It was a little over a year ago, in November 2017, that Canada’s relationship with Japan appeared to have struck a figurative iceberg in the late stages of Trans-Pacific Partnership (TPP) negotiations.
But 15 months after Canadian Prime Minister Justin Trudeau balked at moving ahead with the TPP in a meeting with Japanese counterpart Shinzo Abe, prompting some observers to warn of a dip in bilateral relations, Japanese officials have taken a decidedly warmer tone.
Tokyo is on a major charm offensive in B.C. and elsewhere in Canada, with think tanks, trade groups and even high school students taking part in a number of visits across the Pacific as Japan looks to deepen ties with its fellow TPP – now dubbed the Comprehensive and Progressive Agreement for Trans-Pacific Partnership (CPTPP) – member.
The rapid thaw in relations is mildly surprising but not unexpected given the current global situation, said Carlo Dade, director of the Trade & Investment Centre at the Canada West Foundation.
“In essence, Japan is giving Canada a second chance,” said Dade, who recently returned from Tokyo after accepting an invitation from Japan’s foreign ministry. “It’s something that we really don’t think about or are cognizant of, but Japan is stuck in the same place we are – with China and the U.S. also being their No. 1 and No. 2 trading partners. So they are facing many of the same pressures and predicaments as are we … and they are taking a harder look at their options for diversification.”
That picture differs dramatically from the one that followed the 2017 Trudeau-Abe meeting on the sidelines of the Asia-Pacific Economic Cooperation summit in Da Nang, Vietnam. At the time, Tokyo officials were so upset at Canada not being ready to move ahead with the TPP that there were talks of Japan moving forward with a “TPP-10” – a trade pact without Canada.
Since then, however, both Canada and Japan have ratified the deal, which came into effect at the end of last year. At the same time, while Japan has not had to deal with the kind of economic fallout that Canada has faced from the Meng Wanzhou arrest, the slowing Chinese economy and its tariff war with the United States helped drag down Japan’s exports by 8.4% in January – the largest percentage-point dip since late 2016.
Earlier this month, at an event promoting high school and college student exchanges between Canadian and Japanese youth, the Japanese consul general in Vancouver, Takashi Hatori, said the growing global trend towards protectionism is a major reason Tokyo is looking to like-minded partners.
“Last year was the 90th anniversary of the diplomatic relationship between Japan and Canada, and it was a good opportunity for us to emphasize the importance of that relationship,” Hatori said. “Now, economically speaking, in terms of the international trade issue, free trade is in danger globally, but at this moment Canada and Japan are maintaining the recognition of the importance of free trade. So I think that makes us good partners, especially considering the situation around the world.”
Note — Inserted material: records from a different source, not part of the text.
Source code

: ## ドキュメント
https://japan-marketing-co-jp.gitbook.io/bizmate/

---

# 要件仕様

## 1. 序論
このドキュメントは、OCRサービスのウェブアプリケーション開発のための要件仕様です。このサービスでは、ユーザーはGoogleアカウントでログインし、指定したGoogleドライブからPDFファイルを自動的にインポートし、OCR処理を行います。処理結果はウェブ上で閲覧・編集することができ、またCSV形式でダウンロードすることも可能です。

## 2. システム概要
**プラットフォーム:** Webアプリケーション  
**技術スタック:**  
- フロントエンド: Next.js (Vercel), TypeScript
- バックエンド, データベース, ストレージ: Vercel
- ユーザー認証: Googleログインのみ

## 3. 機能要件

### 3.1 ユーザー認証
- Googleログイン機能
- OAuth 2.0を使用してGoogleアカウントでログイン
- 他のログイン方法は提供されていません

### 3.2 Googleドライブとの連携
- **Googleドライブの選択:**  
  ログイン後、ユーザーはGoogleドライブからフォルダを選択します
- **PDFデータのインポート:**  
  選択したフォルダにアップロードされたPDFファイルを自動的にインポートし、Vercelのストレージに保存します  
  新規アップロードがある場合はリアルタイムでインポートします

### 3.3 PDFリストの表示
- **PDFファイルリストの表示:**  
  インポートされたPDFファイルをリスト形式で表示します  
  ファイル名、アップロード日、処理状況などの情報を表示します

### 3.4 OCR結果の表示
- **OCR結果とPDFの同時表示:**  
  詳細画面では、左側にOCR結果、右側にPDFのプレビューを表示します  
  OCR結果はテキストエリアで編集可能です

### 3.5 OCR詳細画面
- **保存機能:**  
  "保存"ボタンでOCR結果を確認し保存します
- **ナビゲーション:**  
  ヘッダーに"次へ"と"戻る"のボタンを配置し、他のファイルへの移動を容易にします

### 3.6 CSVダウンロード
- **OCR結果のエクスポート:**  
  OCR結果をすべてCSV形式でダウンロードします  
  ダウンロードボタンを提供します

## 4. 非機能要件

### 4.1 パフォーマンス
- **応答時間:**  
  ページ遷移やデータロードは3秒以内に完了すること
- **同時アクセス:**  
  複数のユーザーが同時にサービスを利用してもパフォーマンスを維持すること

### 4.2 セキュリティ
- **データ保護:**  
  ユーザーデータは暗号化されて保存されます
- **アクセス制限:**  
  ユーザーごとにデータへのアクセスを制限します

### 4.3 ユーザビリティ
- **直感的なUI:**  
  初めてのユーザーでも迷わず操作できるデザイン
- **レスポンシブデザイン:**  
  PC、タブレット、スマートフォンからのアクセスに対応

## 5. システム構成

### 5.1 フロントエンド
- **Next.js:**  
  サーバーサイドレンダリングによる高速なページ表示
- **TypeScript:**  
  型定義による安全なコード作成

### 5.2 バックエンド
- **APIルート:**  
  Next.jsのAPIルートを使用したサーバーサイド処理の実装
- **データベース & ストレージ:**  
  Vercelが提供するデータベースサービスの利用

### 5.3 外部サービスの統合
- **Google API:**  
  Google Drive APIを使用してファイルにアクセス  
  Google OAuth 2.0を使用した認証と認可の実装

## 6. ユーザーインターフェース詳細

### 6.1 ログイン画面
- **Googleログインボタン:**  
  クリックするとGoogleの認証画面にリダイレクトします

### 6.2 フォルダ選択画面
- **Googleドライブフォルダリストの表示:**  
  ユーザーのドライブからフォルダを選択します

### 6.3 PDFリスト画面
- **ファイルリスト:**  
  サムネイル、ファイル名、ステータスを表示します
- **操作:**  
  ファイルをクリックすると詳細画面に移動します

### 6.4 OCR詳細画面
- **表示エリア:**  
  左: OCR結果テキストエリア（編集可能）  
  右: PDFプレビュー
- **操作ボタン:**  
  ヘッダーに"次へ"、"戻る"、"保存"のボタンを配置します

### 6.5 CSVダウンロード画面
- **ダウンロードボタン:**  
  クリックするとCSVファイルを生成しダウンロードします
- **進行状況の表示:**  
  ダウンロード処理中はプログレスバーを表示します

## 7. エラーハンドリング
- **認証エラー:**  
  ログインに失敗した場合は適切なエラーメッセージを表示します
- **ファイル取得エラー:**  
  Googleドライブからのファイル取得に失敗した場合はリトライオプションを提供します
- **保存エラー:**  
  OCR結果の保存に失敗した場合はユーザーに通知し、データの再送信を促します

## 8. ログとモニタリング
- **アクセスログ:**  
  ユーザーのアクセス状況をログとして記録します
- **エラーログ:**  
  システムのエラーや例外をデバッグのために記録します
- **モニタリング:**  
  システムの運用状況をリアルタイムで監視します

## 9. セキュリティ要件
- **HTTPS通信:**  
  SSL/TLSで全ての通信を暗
Dade said Japan’s interest in Canada isn’t limited to both countries’ inclusion in the CPTPP, noting Tokyo’s continued interest in Canadian liquefied natural gas (LNG). Other interest areas include wood pellets, alternative energy, oilsands and infrastructure investment.
“They’ve lost hundreds of millions of dollars on liquid natural gas, but they still want Canadian LNG as a bulwark against overdependence on the gulf, and they just don’t trust the Americans,” Dade said. “They have this ‘We love the Americans to death, but we won’t trust them’ view, and the current American behaviour is reinforcing their historic [views].
“Canada is viewed as a frustrating jurisdiction to get something, but as opposed to the U.S., that frustration seems safer.”
Hatori said there’s one more area Tokyo is keen on improving – the cultural, people-to-people ties on which much of the economic relationship will be built. That’s why Japan continues to push initiatives such as the high school exchange Kakehashi program in association with the Asia Pacific Foundation of Canada. The program this year saw 13 students from Richmond’s H.J. Cambie Secondary School visit Japan for 10 days.
A group of students from Osaka University is visiting Vancouver as part of the program, Hatori said.
“It is not necessary to spend one, two or three years in Japan to start thinking about and being interested in Japanese culture,” he said.
H.J. Cambie principal Rob Laing agreed, saying the trip has left his students indelibly changed despite its limited length.
“For this group of students to be able to have that experience is a memory they will forever look back upon. It will always shape who they are.”